Thirty-seven US states and the District of Columbia mandate reporting newborns with suspected prenatal substance exposure to the state, and punitive policies that link prenatal substance exposure to newborn drug testing (NDT) may lead to disproportionate reporting of Black parents to Child Protective Services. The impact of recreational cannabis legalization on racial disproportionality in NDT is unknown.


To examine variations in the incidence and results of NDT by birthing parent race and ethnicity, variables associated with variation, and changes after statewide legalization of recreational cannabis.

Design, setting, and participants:

This retrospective cohort study was conducted from 2014 to 2020 with 26 366 live births to 21 648 birthing people who received prenatal care at an academic medical center in the Midwestern United States.
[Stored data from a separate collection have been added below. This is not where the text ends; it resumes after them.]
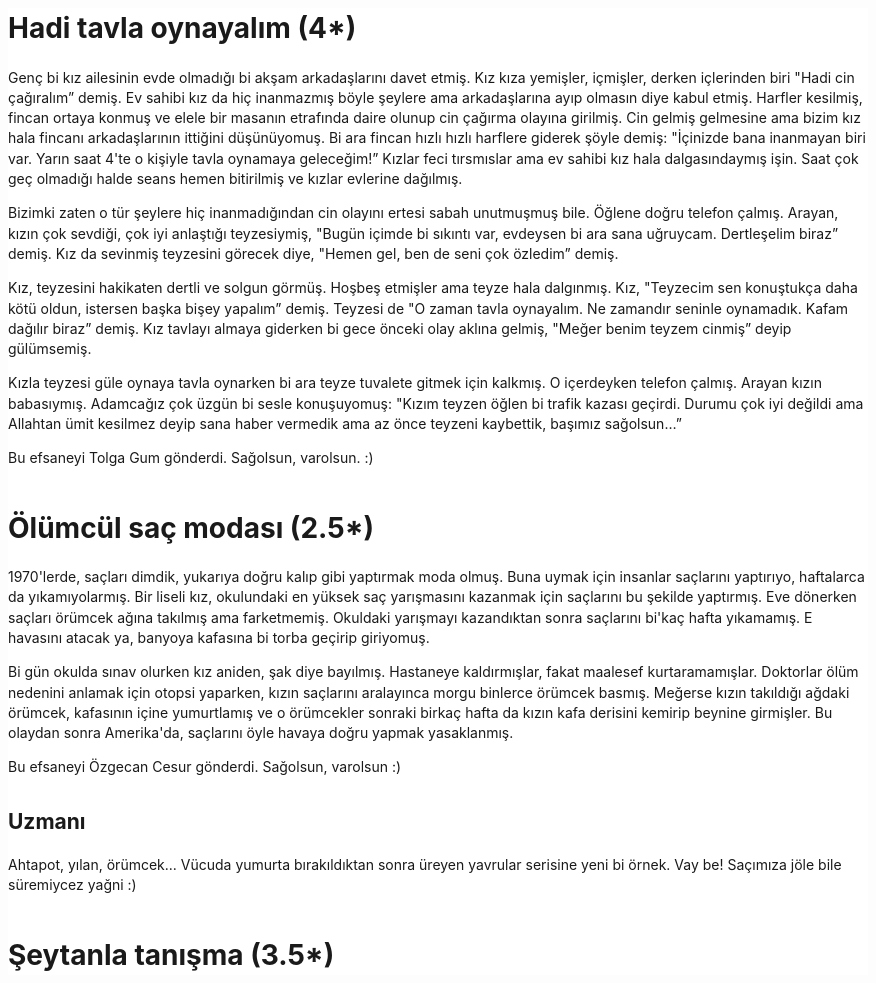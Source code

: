 # Hadi tavla oynayalım (4*)

Genç bi kız ailesinin evde olmadığı bi akşam arkadaşlarını davet etmiş. Kız kıza yemişler, içmişler, derken içlerinden biri "Hadi cin çağıralım” demiş. Ev sahibi kız da hiç inanmazmış böyle şeylere ama arkadaşlarına ayıp olmasın diye kabul etmiş. Harfler kesilmiş, fincan ortaya konmuş ve elele bir masanın etrafında daire olunup cin çağırma olayına girilmiş. Cin gelmiş gelmesine ama bizim kız hala fincanı arkadaşlarının ittiğini düşünüyomuş. Bi ara fincan hızlı hızlı harflere giderek şöyle demiş: "İçinizde bana inanmayan biri var. Yarın saat 4'te o kişiyle tavla oynamaya geleceğim!” Kızlar feci tırsmıslar ama ev sahibi kız hala dalgasındaymış işin. Saat çok geç olmadığı halde seans hemen bitirilmiş ve kızlar evlerine dağılmış.

Bizimki zaten o tür şeylere hiç inanmadığından cin olayını ertesi sabah unutmuşmuş bile. Öğlene doğru telefon çalmış. Arayan, kızın çok sevdiği, çok iyi anlaştığı teyzesiymiş, "Bugün içimde bi sıkıntı var, evdeysen bi ara sana uğruycam. Dertleşelim biraz” demiş. Kız da sevinmiş teyzesini görecek diye, "Hemen gel, ben de seni çok özledim” demiş.

Kız, teyzesini hakikaten dertli ve solgun görmüş. Hoşbeş etmişler ama teyze hala dalgınmış. Kız, "Teyzecim sen konuştukça daha kötü oldun, istersen başka bişey yapalım” demiş. Teyzesi de "O zaman tavla oynayalım. Ne zamandır seninle oynamadık. Kafam dağılır biraz” demiş. Kız tavlayı almaya giderken bi gece önceki olay aklına gelmiş, "Meğer benim teyzem cinmiş” deyip gülümsemiş.

Kızla teyzesi güle oynaya tavla oynarken bi ara teyze tuvalete gitmek için kalkmış. O içerdeyken telefon çalmış. Arayan kızın babasıymış. Adamcağız çok üzgün bi sesle konuşuyomuş: "Kızım teyzen öğlen bi trafik kazası geçirdi. Durumu çok iyi değildi ama Allahtan ümit kesilmez deyip sana haber vermedik ama az önce teyzeni kaybettik, başımız sağolsun…”

Bu efsaneyi Tolga Gum gönderdi. Sağolsun, varolsun. :) 

# Ölümcül saç modası (2.5*)

1970'lerde, saçları dimdik, yukarıya doğru kalıp gibi yaptırmak moda olmuş. Buna uymak için insanlar saçlarını yaptırıyo, haftalarca da yıkamıyolarmış. Bir liseli kız, okulundaki en yüksek saç yarışmasını kazanmak için saçlarını bu şekilde yaptırmış. Eve dönerken saçları örümcek ağına takılmış ama farketmemiş. Okuldaki yarışmayı kazandıktan sonra saçlarını bi'kaç hafta yıkamamış. E havasını atacak ya, banyoya kafasına bi torba geçirip giriyomuş.

Bi gün okulda sınav olurken kız aniden, şak diye bayılmış. Hastaneye kaldırmışlar, fakat maalesef kurtaramamışlar. Doktorlar ölüm nedenini anlamak için otopsi yaparken, kızın saçlarını aralayınca morgu binlerce örümcek basmış. Meğerse kızın takıldığı ağdaki örümcek, kafasının içine yumurtlamış ve o örümcekler sonraki birkaç hafta da kızın kafa derisini kemirip beynine girmişler. Bu olaydan sonra Amerika'da, saçlarını öyle havaya doğru yapmak yasaklanmış.

Bu efsaneyi Özgecan Cesur gönderdi. Sağolsun, varolsun :) 

## Uzmanı

Ahtapot, yılan, örümcek... Vücuda yumurta bırakıldıktan sonra üreyen yavrular serisine yeni bi örnek. Vay be! Saçımıza jöle bile süremiycez yağni :) 

# Şeytanla tanışma (3.5*)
Data were analyzed from June 2021 to August 2022.


Variables included birthing parent age, race, ethnicity, marital status, zip code, insurance type, prenatal and newborn diagnoses codes, and prenatal urine drug test orders and results.
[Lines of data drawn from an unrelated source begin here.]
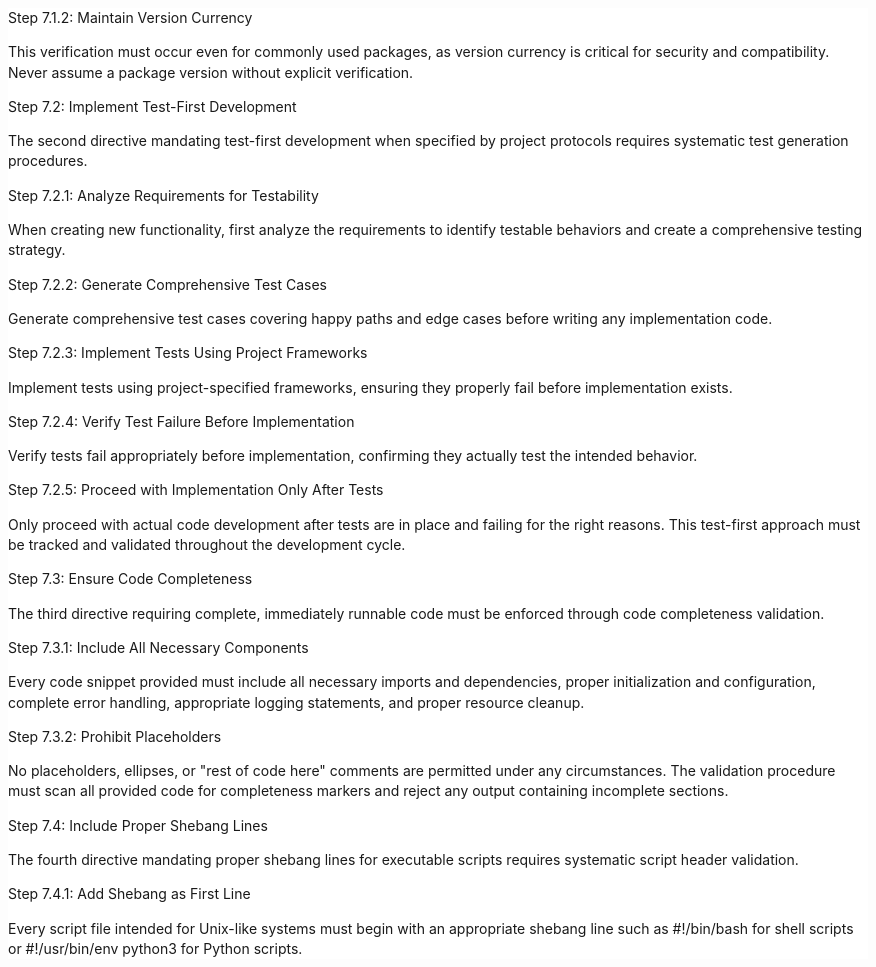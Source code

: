 Step 7.1.2: Maintain Version Currency

This verification must occur even for commonly used packages, as version currency is critical for security and compatibility. Never assume a package version without explicit verification.

Step 7.2: Implement Test-First Development

The second directive mandating test-first development when specified by project protocols requires systematic test generation procedures.

Step 7.2.1: Analyze Requirements for Testability

When creating new functionality, first analyze the requirements to identify testable behaviors and create a comprehensive testing strategy.

Step 7.2.2: Generate Comprehensive Test Cases

Generate comprehensive test cases covering happy paths and edge cases before writing any implementation code.

Step 7.2.3: Implement Tests Using Project Frameworks

Implement tests using project-specified frameworks, ensuring they properly fail before implementation exists.

Step 7.2.4: Verify Test Failure Before Implementation

Verify tests fail appropriately before implementation, confirming they actually test the intended behavior.

Step 7.2.5: Proceed with Implementation Only After Tests

Only proceed with actual code development after tests are in place and failing for the right reasons. This test-first approach must be tracked and validated throughout the development cycle.

Step 7.3: Ensure Code Completeness

The third directive requiring complete, immediately runnable code must be enforced through code completeness validation.

Step 7.3.1: Include All Necessary Components

Every code snippet provided must include all necessary imports and dependencies, proper initialization and configuration, complete error handling, appropriate logging statements, and proper resource cleanup.

Step 7.3.2: Prohibit Placeholders

No placeholders, ellipses, or "rest of code here" comments are permitted under any circumstances. The validation procedure must scan all provided code for completeness markers and reject any output containing incomplete sections.

Step 7.4: Include Proper Shebang Lines

The fourth directive mandating proper shebang lines for executable scripts requires systematic script header validation.

Step 7.4.1: Add Shebang as First Line

Every script file intended for Unix-like systems must begin with an appropriate shebang line such as #!/bin/bash for shell scripts or #!/usr/bin/env python3 for Python scripts.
Main outcome and measures:

The primary outcome was an NDT order. Secondary outcomes were substances detected.


Among 26 366 newborns of 21 648 birthing people (mean [SD] age at delivery, 30.5 [5.2] years), most birthing parents were White (15 338 [71.6%]), were non-Hispanic (20 125 [93.1%]), and had private insurance coverage (16 159 [74.8%]). The incidence of NDT ordering was 4.7% overall (1237 newborns). Clinicians ordered more NDTs for Black compared with White newborns (207 of 2870 [7.3%] vs 335 of 17 564 [1.9%]; P < .001) when the birthing parent had no prenatal urine drug test, a presumably low-risk group. Overall, 471 of 1090 NDTs (43.3%) were positive for only tetrahydrocannabinol (THC). NDTs were more likely to be positive for opioids in White compared with Black newborns (153 of 693 [22.2%] vs 29 of 308 [9.4%]; P < .001) and more likely to be positive for THC in Black compared with White newborns (207 of 308 [67.2%] vs 359 of 693 [51.8%]; P < .001). Differences remained consistent after state recreational cannabis legalization in 2018. Newborn drug tests were more likely to be positive for THC after legalization vs before legalization (248 of 360 [68.9%] vs 366 of 728 [50.3%]; P < .001) with no significant interaction with race and ethnicity groups.

Conclusions and relevance:

In this study, clinicians ordered NDTs more frequently for Black newborns when no drug testing was done during pregnancy. These findings call for further exploration of how structural and institutional racism contribute to disproportionate testing and subsequent Child Protective Services investigation, surveillance, and criminalization of Black parents.